The team found firing a gun is no more effective in keeping people from injury or death during bear attacks than not using a firearm. Research didnt find a statistical difference in outcome injury, fatality or noninjury when they compared those who used their gun in an aggressive encounter (229 instances) to those who had guns but did not use them (40 instances).
Smith found many people didnt want to shoot a bear and often went through a decision-making process that took too long when a bear charged, Smith said.
That reluctance is a built-in problem for this deterrent, he said.
In his study, 24 percent of people who used guns were injured and of that group, 17 people were killed.
In a paper he wrote in 2007, after analyzing the use of bear spray as a deterrent, Smith found only three of 156 people involved in bear encounters who used spray were injured (less than 2 percent). And all of the injuries were minor, he said.
(Excerpt) Read more at trib.com ...
Many years ago I read a story written by a native of Alaska about hunting for moose, sheep, goats etc in grizzly country. Most of the locals at that time carried 30-06's when hunting. I don't recall the distance, but the writer said that when a grizzly got to that point the shooting started.
Since the study that started this thread talks about people who hesitated, it would be interesting to read that story again.

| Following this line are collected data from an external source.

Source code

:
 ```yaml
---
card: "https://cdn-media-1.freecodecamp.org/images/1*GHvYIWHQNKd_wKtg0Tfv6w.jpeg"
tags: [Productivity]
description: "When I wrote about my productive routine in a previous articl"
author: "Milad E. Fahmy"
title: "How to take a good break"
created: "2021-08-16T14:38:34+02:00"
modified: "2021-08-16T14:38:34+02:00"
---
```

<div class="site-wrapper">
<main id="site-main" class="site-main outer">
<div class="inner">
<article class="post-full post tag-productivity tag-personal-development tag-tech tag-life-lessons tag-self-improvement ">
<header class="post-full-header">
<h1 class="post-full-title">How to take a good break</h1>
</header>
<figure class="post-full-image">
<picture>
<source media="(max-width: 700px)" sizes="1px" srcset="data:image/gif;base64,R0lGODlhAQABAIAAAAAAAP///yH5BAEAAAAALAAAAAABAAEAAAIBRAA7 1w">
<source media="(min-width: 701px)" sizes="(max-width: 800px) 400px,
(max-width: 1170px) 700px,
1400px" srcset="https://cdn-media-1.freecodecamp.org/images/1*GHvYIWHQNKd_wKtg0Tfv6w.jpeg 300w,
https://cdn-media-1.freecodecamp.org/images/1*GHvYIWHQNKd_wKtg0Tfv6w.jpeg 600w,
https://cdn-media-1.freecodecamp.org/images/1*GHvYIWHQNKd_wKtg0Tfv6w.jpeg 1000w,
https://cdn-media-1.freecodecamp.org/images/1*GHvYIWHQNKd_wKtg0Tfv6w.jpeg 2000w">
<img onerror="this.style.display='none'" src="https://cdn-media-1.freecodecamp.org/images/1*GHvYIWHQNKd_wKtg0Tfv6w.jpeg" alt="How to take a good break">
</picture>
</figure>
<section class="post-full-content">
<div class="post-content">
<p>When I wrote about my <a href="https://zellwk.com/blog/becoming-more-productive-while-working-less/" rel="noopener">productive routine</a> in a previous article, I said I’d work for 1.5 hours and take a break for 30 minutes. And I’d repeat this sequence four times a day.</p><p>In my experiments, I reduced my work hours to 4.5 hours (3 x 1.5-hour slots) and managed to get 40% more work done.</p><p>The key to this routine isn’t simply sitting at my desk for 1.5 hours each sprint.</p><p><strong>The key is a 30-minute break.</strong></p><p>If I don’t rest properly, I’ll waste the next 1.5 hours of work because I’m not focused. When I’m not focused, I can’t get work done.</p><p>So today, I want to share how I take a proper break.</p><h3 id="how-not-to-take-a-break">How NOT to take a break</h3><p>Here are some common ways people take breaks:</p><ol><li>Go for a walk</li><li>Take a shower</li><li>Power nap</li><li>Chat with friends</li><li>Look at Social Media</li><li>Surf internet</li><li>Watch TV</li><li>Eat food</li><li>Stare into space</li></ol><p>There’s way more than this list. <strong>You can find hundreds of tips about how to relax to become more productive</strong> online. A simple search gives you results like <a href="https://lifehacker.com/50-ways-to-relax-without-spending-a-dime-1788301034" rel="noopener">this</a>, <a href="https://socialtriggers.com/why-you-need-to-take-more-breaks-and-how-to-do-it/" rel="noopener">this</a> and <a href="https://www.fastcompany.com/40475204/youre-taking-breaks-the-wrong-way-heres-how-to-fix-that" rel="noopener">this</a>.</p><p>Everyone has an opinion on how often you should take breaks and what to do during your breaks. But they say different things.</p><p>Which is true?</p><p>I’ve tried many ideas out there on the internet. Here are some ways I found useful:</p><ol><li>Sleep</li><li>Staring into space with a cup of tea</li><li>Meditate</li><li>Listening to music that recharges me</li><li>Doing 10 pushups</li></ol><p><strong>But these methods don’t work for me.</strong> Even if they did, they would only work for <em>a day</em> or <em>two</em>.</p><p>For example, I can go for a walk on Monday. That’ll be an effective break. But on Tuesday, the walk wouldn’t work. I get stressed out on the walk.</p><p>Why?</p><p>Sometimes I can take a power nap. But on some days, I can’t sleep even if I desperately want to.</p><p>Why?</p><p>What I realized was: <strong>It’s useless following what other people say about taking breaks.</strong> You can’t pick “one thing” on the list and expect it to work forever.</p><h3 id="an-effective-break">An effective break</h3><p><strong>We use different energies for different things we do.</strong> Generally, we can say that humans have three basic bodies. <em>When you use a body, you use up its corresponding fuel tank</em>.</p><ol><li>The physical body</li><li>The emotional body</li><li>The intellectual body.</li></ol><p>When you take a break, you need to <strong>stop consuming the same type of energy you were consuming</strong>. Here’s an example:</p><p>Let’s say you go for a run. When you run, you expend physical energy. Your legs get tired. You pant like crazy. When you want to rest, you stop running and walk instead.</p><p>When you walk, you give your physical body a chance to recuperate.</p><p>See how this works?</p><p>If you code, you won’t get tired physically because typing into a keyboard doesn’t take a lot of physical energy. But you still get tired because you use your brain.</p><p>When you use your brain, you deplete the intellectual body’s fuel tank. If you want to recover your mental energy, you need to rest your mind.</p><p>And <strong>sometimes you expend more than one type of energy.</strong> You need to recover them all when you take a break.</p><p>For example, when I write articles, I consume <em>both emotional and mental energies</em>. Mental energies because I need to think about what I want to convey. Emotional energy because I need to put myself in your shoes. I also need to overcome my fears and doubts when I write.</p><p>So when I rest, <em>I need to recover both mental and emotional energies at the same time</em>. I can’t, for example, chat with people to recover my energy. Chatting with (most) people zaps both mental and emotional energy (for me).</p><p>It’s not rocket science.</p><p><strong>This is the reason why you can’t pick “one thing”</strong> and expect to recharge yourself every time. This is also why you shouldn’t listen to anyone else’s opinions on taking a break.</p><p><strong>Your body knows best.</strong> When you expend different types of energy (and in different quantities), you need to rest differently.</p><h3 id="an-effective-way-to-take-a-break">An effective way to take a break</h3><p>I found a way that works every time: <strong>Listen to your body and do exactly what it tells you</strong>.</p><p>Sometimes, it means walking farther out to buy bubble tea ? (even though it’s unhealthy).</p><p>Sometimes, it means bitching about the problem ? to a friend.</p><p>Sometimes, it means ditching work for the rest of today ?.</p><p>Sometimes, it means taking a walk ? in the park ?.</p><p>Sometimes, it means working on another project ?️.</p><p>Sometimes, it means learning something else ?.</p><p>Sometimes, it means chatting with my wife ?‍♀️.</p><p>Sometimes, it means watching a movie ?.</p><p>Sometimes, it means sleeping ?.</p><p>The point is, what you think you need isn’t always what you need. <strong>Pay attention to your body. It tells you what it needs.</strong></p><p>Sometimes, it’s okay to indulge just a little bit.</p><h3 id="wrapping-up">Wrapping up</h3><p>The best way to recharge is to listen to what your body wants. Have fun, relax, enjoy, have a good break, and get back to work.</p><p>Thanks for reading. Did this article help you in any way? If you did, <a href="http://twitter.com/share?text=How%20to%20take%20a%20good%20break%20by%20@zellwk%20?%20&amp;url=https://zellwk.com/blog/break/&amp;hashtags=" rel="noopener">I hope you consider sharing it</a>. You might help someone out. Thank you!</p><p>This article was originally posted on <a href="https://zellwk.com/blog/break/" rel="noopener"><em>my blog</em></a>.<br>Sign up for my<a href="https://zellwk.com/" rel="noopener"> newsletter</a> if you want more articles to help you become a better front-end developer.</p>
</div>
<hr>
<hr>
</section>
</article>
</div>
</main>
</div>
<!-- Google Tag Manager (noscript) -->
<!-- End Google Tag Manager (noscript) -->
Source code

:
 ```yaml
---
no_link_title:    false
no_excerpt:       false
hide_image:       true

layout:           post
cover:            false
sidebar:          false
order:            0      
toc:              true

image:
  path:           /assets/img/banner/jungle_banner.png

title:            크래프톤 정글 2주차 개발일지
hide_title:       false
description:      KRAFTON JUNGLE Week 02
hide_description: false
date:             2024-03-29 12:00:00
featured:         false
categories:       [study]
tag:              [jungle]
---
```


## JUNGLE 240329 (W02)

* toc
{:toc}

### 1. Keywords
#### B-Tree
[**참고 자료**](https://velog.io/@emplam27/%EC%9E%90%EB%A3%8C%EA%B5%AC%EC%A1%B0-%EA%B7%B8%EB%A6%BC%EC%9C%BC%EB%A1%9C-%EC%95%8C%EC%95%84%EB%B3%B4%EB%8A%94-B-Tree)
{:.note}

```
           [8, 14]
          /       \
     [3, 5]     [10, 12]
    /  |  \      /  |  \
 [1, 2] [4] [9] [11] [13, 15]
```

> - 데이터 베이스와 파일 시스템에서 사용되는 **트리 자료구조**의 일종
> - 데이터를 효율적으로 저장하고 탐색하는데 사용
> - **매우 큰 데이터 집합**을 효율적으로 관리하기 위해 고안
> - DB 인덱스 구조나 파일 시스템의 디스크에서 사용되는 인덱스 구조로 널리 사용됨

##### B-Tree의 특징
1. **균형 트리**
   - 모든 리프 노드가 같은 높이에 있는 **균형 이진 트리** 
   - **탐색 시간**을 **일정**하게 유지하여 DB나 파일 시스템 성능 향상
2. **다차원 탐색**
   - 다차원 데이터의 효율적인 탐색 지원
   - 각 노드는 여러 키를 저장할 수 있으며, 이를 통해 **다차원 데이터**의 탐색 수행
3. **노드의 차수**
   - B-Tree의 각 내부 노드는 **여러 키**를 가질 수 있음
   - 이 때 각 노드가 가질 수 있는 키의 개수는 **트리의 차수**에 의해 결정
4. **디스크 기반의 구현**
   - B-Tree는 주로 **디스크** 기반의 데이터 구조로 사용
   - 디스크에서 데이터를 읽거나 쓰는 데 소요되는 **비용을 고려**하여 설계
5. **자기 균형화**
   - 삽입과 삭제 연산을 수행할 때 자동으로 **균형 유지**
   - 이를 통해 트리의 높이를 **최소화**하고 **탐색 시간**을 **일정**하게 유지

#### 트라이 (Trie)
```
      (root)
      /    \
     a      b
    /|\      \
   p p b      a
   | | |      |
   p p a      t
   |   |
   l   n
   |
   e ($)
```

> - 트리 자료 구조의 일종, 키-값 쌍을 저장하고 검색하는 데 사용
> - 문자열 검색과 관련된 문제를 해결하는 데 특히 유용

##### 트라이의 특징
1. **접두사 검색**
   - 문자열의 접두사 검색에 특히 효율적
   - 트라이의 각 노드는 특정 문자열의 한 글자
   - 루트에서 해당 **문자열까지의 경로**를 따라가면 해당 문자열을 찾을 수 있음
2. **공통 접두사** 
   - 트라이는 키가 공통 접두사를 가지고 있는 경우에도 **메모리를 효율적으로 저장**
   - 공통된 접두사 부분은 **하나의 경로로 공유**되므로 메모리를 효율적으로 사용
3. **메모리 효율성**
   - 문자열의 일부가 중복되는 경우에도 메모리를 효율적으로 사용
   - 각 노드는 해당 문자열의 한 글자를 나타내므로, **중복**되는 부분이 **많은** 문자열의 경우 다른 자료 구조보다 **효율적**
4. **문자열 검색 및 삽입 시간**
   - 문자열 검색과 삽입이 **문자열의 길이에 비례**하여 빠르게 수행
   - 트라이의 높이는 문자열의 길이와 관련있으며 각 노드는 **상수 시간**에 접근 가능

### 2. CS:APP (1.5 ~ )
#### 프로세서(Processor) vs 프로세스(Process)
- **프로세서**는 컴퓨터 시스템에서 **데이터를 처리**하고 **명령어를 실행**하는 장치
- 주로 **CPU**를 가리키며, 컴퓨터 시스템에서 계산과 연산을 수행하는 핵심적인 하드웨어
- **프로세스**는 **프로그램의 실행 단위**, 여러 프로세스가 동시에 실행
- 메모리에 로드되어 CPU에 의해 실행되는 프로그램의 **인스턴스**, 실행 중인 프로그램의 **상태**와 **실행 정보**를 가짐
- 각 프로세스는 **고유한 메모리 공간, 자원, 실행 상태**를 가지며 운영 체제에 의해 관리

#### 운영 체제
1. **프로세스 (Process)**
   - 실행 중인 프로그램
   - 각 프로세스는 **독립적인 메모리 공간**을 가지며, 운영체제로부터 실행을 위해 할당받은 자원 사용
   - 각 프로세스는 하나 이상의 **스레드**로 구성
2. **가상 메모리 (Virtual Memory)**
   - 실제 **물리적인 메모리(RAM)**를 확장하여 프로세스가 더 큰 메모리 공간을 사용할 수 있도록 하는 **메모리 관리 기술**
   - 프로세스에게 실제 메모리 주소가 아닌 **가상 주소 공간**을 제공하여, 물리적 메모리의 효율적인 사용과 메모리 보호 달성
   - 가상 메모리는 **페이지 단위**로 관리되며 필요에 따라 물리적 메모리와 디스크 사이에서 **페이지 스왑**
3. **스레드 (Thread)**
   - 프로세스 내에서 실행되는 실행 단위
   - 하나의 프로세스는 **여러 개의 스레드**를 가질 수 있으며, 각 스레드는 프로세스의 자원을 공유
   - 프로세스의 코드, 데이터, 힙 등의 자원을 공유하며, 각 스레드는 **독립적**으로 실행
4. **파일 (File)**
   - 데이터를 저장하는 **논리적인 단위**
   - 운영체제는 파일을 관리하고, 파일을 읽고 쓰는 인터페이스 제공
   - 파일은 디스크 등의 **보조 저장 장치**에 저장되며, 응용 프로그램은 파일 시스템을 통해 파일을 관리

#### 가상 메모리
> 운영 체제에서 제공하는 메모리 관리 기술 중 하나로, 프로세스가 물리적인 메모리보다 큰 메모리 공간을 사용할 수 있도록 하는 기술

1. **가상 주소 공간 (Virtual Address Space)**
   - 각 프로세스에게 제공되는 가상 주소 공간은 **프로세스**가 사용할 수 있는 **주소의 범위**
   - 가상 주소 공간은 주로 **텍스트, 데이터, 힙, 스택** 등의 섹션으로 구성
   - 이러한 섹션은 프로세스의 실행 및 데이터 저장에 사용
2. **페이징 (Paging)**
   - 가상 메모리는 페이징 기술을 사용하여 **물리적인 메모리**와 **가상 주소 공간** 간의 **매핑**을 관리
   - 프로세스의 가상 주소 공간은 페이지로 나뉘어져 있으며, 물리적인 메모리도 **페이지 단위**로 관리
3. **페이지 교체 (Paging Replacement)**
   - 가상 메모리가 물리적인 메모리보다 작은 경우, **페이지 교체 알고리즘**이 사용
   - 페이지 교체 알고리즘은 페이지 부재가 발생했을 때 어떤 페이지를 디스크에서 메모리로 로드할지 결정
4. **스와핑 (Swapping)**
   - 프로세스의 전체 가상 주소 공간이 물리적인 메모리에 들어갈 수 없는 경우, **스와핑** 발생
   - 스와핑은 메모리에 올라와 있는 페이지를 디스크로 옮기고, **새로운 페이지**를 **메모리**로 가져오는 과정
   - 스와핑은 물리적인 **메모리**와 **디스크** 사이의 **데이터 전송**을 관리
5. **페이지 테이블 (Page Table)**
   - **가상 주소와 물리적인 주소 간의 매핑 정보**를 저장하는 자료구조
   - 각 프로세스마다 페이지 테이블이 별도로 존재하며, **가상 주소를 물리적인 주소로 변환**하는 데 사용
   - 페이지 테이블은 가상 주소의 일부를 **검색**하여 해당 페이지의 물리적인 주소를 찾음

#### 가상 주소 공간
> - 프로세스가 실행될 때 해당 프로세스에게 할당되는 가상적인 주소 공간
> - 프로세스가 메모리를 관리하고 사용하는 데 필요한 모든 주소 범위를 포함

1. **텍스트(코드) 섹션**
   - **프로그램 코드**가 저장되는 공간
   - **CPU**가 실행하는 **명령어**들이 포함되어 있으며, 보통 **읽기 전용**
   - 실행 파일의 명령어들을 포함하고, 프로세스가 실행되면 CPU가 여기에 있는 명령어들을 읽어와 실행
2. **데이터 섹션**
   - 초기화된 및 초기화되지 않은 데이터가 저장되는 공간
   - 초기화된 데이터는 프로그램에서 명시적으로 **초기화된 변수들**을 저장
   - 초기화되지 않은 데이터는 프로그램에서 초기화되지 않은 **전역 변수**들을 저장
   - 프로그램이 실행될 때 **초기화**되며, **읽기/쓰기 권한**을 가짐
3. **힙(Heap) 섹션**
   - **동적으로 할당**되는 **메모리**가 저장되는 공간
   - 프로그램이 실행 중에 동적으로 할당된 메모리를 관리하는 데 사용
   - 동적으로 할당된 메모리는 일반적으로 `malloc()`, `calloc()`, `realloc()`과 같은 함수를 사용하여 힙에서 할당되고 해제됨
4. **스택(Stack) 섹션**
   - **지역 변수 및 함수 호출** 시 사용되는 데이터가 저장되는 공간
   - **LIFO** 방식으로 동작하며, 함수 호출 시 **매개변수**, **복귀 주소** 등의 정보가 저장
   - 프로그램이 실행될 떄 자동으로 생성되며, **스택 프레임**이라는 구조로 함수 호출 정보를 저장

Grizzly Guns (World Record shot with a .22)
http://www.freerepublic.com/focus/f-bloggers/2846837/posts
Bella Twin and her World Record Grizzly .22 long
http://www.angelfire.com/on2/LandOwner/images/GRIZLEY2.JPG
Ping for Reference
Great news! I'll believe it just as soon as I see the Yellowstone Park Rangers turn over their handguns and the shotguns and assault rifles in their vehicles for cans of bear spray.
I know three people who've been part-eaten by bears. I agree that the spray works to send the bear off, sometimes. But once they close and smell blood, it takes a whole lot more. And in the case of one of my three pals, it was two bears.